Dois dias antes do protesto, o promotor de Justiça Westei Conde chegou a recomendar ao ex-secretário que alertasse a tropa para que fossem evitados excessos praticados pela PM. Em entrevista, na última quinta-feira, Pádua disse ter se colocado à disposição da Corregedoria da SDS para prestar esclarecimentos sobre o ocorrido no último sábado. Mas pontou que assim que soube da ação policial ordenou que fosse interrompida.
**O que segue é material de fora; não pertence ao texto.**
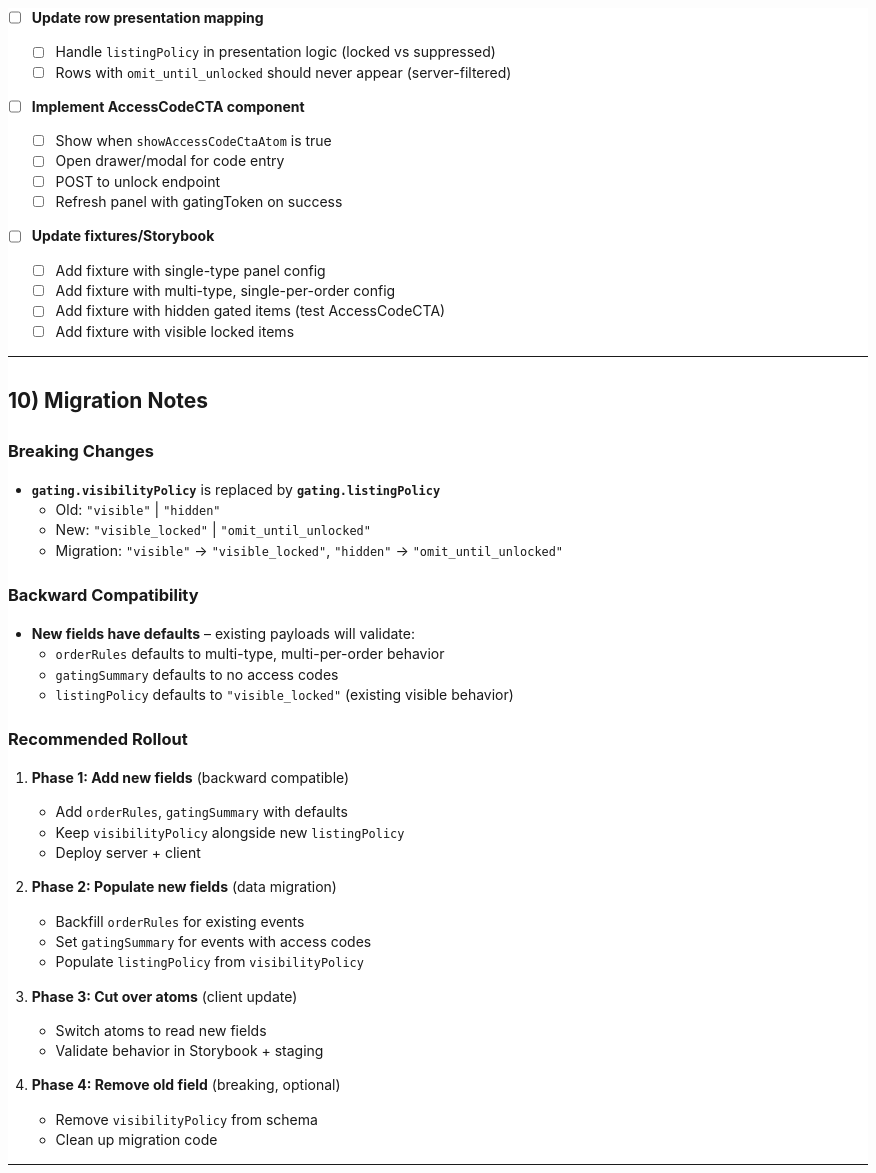 - [ ] **Update row presentation mapping**

  - [ ] Handle `listingPolicy` in presentation logic (locked vs suppressed)
  - [ ] Rows with `omit_until_unlocked` should never appear (server-filtered)

- [ ] **Implement AccessCodeCTA component**

  - [ ] Show when `showAccessCodeCtaAtom` is true
  - [ ] Open drawer/modal for code entry
  - [ ] POST to unlock endpoint
  - [ ] Refresh panel with gatingToken on success

- [ ] **Update fixtures/Storybook**
  - [ ] Add fixture with single-type panel config
  - [ ] Add fixture with multi-type, single-per-order config
  - [ ] Add fixture with hidden gated items (test AccessCodeCTA)
  - [ ] Add fixture with visible locked items

---

## 10) Migration Notes

### Breaking Changes

- **`gating.visibilityPolicy`** is replaced by **`gating.listingPolicy`**
  - Old: `"visible"` | `"hidden"`
  - New: `"visible_locked"` | `"omit_until_unlocked"`
  - Migration: `"visible"` → `"visible_locked"`, `"hidden"` → `"omit_until_unlocked"`

### Backward Compatibility

- **New fields have defaults** – existing payloads will validate:
  - `orderRules` defaults to multi-type, multi-per-order behavior
  - `gatingSummary` defaults to no access codes
  - `listingPolicy` defaults to `"visible_locked"` (existing visible behavior)

### Recommended Rollout

1. **Phase 1: Add new fields** (backward compatible)

   - Add `orderRules`, `gatingSummary` with defaults
   - Keep `visibilityPolicy` alongside new `listingPolicy`
   - Deploy server + client

2. **Phase 2: Populate new fields** (data migration)

   - Backfill `orderRules` for existing events
   - Set `gatingSummary` for events with access codes
   - Populate `listingPolicy` from `visibilityPolicy`

3. **Phase 3: Cut over atoms** (client update)

   - Switch atoms to read new fields
   - Validate behavior in Storybook + staging

4. **Phase 4: Remove old field** (breaking, optional)
   - Remove `visibilityPolicy` from schema
   - Clean up migration code

---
Pádua assumiu a SDS em 1º de julho de 2017, após a saída do delegado federal aposentado Angelo Gioia. Na época, exercia o cargo de corregedor geral da SDS. Naquele ano, Pernambuco registrou 5.427 homicídios - maior número da história do Pacto pela Vida. Nos dois anos seguintes, houve redução da violência letal. Mas, em 2020, o ano fechou com 3.759 assassinatos - aumento de 8,4% em relação a 2019.
NOVO SECRETÁRIO
O delegado federal Humberto Freire, secretário executivo de Defesa Social desde julho de 2017, assume a titularidade da pasta. Mas de forma interina, como destacou o governo estadual. Ontem, também tomou posse o novo comandante geral da Polícia Militar de Pernambuco, José Roberto de Santana. O coronel substituiu Vanildo Maranhão, exonerado na terça-feira.
Freire já atuou como chefe de vários departamentos da Polícia Federal em Pernambuco e no Amapá. Em 2013, ele chegou a ser cedido ao Ministério da Justiça para exercer o cargo de coordenador de Execução Operacional da Secretaria Extraordinária de Segurança para Grandes Eventos.
Como delegado de Polícia Federal, exerceu as funções de chefe da Delegacia de Controle de Segurança Privada na Superintendência da Polícia Federal no Amapá e chefe substituto na Delegacia de Polícia Federal em Imperatriz (MA). Em 2004, veio para a Superintendência da Polícia Federal em Pernambuco, onde chefiou a Delegacia de Repressão a Entorpecentes, a Delegacia de Repressão aos Crimes Contra o Patrimônio, a Delegacia de Repressão a Crimes Fazendários, a Coordenação Regional de Segurança de Grandes Eventos e a Representação Regional da Interpol.
POLÍCIA MILITAR
José Roberto de Santana tomou posse nessa sexta-feira. Até então, exercia o cargo de diretor de Planejamento Operacional da corporação. O coronel tem 31 anos de serviço à polícia.
"Ao povo pernambucano eu asseguro que a Polícia Militar continuará sendo a instituição confiável que sempre foi. A Polícia Militar continuará sendo dura contra o crime e amiga do povo pernambucano, esse é o nosso compromisso", declarou no discurso de posse. Não foi permitida a presença da imprensa, sob o argumento da pandemia do novo coronavírus.
O subcomandante da PM, André Cavalcante, também foi substituído. No lugar dele, assumiu o coronel Aníbal Rodrigues Lima. Até então, ele era corregedor adjunto da Corregedoria da SDS. Ele tem 30 anos de efetivo serviço.